ABOUT THIS EXERCISE:
Find the word "playing" in the data below and copy each line that holds it.

GIVEN RECORDS:
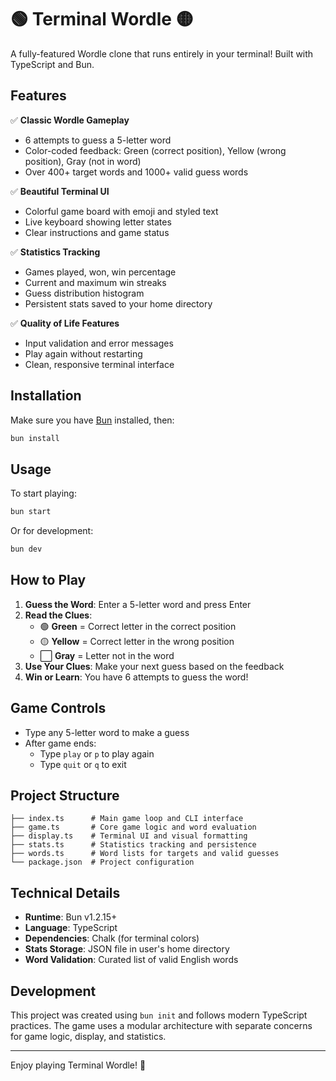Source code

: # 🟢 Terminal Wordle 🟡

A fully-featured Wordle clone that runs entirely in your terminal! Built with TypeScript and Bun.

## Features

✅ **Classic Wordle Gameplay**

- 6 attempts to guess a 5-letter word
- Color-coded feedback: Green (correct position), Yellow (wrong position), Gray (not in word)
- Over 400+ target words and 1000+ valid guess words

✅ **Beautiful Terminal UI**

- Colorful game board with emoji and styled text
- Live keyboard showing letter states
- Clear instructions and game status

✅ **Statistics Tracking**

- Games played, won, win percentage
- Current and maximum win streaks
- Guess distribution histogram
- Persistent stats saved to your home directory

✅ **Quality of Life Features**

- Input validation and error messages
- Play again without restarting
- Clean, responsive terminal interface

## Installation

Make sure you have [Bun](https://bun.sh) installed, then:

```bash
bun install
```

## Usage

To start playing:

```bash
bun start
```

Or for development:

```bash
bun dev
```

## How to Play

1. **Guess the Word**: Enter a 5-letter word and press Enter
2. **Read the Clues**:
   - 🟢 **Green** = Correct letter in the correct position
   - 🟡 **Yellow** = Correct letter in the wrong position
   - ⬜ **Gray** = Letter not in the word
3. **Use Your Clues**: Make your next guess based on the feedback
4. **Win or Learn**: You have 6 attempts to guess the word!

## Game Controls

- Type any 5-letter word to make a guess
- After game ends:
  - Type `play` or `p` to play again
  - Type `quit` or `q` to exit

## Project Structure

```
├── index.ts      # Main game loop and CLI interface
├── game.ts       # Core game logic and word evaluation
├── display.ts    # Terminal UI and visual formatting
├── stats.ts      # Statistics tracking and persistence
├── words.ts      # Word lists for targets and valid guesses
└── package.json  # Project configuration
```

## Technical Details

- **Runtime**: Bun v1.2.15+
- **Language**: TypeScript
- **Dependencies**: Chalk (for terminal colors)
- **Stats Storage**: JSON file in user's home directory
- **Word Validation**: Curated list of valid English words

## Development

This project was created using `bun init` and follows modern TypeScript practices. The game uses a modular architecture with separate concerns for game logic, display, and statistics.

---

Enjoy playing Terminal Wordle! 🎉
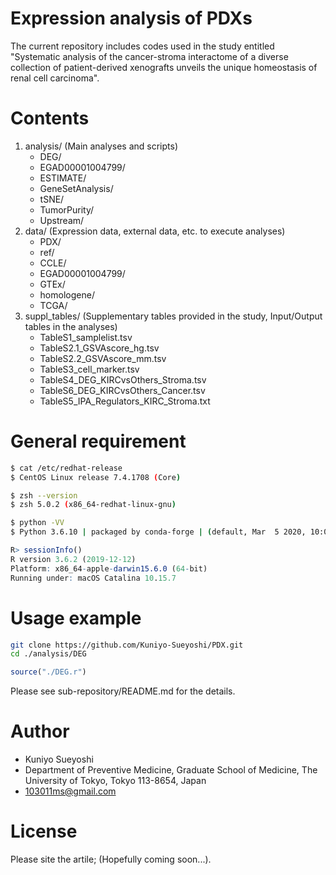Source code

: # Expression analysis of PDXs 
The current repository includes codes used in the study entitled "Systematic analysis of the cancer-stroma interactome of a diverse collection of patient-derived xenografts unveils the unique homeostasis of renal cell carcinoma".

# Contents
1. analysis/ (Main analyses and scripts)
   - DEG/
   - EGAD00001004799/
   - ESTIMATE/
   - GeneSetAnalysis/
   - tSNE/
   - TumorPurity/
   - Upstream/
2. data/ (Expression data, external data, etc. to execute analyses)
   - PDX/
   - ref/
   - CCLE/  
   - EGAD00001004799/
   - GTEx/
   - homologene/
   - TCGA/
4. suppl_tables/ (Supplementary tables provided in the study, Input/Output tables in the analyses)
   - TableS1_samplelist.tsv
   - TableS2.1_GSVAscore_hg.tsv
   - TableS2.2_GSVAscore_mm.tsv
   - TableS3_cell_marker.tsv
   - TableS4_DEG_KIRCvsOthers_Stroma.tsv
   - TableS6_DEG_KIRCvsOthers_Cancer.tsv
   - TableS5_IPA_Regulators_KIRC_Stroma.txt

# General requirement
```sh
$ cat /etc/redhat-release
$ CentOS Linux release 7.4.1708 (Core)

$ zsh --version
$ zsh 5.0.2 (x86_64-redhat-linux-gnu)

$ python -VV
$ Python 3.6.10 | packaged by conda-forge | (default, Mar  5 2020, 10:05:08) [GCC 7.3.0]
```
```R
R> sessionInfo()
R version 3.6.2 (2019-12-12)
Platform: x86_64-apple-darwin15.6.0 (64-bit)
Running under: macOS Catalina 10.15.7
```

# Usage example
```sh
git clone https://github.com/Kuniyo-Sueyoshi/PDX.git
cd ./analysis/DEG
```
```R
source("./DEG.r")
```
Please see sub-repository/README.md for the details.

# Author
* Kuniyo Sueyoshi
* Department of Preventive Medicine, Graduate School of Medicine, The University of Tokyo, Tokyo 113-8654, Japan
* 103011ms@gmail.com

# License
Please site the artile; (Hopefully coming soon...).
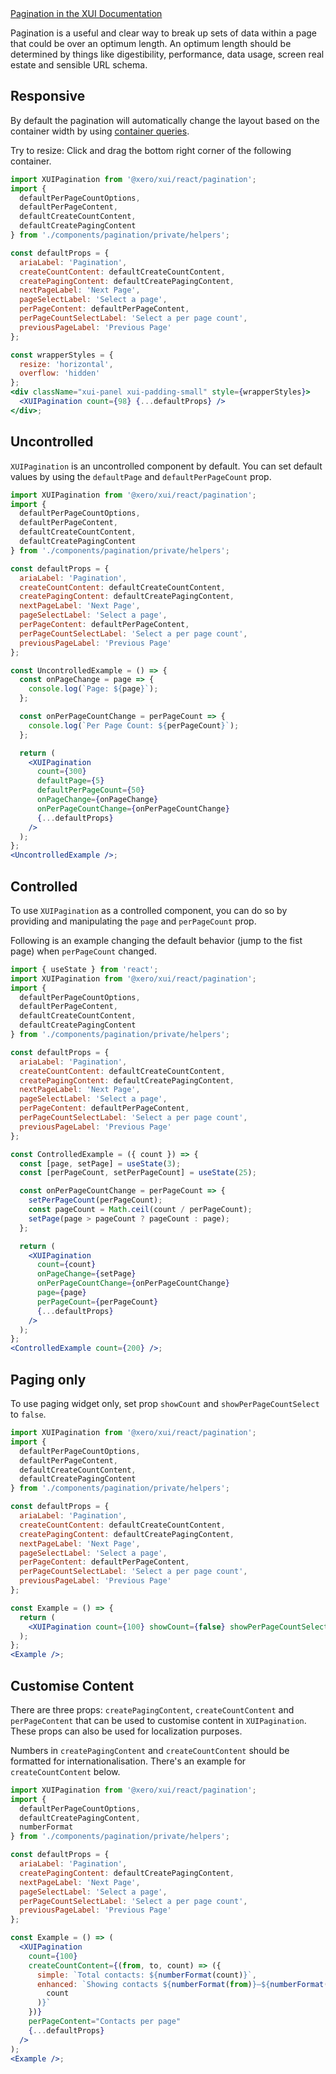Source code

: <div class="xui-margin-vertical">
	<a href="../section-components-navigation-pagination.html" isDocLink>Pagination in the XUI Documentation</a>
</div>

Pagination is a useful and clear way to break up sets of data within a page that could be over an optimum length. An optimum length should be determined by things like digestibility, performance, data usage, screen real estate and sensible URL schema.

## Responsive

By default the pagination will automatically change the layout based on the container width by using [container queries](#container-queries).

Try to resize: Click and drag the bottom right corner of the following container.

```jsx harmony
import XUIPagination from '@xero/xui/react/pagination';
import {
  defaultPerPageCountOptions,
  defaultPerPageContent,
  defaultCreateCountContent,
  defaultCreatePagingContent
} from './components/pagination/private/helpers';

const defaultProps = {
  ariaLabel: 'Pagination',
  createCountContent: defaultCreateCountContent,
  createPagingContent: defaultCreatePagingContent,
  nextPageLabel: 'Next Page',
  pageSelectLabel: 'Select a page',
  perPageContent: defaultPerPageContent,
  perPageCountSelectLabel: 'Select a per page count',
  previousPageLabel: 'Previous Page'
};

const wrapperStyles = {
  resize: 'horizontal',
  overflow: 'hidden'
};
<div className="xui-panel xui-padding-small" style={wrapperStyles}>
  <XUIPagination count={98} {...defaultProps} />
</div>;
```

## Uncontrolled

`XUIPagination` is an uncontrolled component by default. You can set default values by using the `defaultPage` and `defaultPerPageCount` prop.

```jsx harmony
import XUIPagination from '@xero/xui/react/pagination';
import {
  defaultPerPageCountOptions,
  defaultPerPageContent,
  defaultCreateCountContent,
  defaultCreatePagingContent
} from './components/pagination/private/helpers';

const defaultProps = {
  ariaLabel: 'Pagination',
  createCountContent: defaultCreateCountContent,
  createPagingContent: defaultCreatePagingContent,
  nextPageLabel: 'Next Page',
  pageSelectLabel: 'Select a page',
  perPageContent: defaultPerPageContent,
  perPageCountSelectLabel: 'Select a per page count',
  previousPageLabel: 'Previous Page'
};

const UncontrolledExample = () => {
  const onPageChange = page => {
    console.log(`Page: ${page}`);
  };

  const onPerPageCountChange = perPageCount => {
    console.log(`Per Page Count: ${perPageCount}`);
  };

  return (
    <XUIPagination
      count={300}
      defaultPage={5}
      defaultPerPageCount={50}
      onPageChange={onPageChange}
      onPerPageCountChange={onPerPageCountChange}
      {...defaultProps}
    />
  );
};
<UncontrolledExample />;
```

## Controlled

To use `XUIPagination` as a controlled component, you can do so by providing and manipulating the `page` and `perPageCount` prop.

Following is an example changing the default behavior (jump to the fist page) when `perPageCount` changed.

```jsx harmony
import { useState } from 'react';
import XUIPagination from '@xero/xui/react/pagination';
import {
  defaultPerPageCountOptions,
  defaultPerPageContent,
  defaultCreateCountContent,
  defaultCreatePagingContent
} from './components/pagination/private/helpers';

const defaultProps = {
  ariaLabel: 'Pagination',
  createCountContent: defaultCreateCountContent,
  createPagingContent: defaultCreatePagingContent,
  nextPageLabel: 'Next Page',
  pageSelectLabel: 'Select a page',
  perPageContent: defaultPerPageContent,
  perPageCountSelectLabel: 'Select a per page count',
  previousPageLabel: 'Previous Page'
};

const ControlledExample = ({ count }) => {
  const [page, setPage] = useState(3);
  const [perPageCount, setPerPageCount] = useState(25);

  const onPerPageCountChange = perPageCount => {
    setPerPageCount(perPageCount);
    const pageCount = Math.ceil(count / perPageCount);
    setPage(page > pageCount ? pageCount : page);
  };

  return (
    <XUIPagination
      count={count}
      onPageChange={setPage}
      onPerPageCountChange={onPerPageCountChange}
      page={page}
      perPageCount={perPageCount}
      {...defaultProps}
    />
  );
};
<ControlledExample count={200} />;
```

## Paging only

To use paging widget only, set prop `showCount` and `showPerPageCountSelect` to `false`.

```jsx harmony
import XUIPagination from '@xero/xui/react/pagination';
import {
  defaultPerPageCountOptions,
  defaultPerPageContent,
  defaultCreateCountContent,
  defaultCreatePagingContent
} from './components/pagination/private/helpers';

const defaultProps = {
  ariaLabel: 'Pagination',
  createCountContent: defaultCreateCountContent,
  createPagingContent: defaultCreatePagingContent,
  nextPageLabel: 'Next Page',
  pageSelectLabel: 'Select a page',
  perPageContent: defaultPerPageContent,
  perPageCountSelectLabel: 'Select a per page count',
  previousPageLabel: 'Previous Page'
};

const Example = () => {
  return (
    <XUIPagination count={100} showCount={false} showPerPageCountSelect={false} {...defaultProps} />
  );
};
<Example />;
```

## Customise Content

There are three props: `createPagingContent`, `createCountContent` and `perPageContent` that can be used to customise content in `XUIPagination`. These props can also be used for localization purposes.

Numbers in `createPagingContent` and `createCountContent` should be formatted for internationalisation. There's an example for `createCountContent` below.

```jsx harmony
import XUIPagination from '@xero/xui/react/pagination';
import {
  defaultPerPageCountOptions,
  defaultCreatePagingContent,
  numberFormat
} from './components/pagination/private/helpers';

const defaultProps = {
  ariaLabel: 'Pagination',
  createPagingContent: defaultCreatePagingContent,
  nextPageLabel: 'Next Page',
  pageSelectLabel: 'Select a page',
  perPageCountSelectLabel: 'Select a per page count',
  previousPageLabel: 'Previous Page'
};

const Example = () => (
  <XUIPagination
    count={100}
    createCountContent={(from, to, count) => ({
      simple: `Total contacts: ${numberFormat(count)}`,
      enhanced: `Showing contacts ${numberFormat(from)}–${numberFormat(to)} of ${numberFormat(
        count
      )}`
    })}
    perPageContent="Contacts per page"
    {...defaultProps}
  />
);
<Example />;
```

SOLUTION FOR THIS TASK:
To start playing:
Enjoy playing Terminal Wordle! 🎉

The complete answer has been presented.